- Directions for this task -
Could you print, exactly as they stand, the lines from the one holding "- BIOS は UEFI で作成" to the end of the data below, and nothing more?

++++ Data for processing ++++

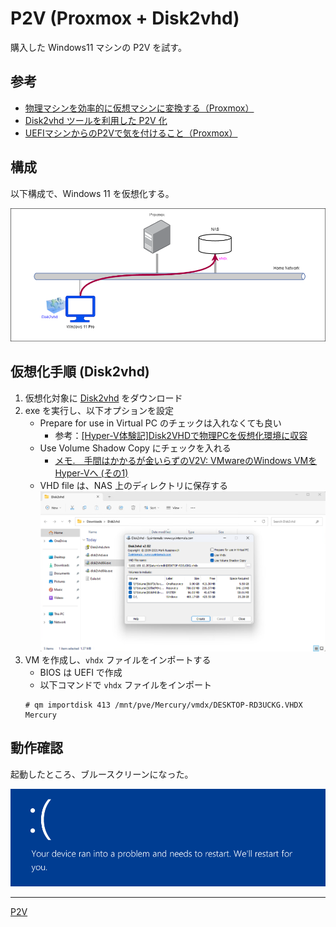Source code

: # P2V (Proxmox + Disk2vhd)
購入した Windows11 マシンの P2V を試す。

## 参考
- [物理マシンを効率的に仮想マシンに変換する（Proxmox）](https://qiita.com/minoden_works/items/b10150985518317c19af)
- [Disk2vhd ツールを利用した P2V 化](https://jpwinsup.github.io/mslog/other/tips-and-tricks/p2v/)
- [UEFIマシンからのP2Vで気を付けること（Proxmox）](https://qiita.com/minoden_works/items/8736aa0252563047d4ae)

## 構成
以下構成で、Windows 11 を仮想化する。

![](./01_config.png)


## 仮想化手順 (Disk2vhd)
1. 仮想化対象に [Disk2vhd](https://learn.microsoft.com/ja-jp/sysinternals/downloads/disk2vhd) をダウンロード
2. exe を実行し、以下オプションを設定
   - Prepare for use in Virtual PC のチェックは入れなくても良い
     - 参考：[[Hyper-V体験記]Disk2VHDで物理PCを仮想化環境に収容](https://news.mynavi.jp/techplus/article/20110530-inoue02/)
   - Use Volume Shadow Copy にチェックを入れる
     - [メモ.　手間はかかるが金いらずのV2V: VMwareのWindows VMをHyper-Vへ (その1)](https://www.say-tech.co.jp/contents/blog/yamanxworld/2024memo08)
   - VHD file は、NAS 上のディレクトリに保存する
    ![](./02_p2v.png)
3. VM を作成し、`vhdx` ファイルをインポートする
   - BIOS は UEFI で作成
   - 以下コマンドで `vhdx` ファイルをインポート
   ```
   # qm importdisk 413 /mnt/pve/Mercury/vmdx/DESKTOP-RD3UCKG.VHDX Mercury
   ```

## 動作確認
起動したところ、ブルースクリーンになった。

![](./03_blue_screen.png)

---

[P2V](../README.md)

++++

- Response for this exercise -
   - BIOS は UEFI で作成
   - 以下コマンドで `vhdx` ファイルをインポート
   ```
   # qm importdisk 413 /mnt/pve/Mercury/vmdx/DESKTOP-RD3UCKG.VHDX Mercury
   ```

## 動作確認
起動したところ、ブルースクリーンになった。

![](./03_blue_screen.png)

---

[P2V](../README.md)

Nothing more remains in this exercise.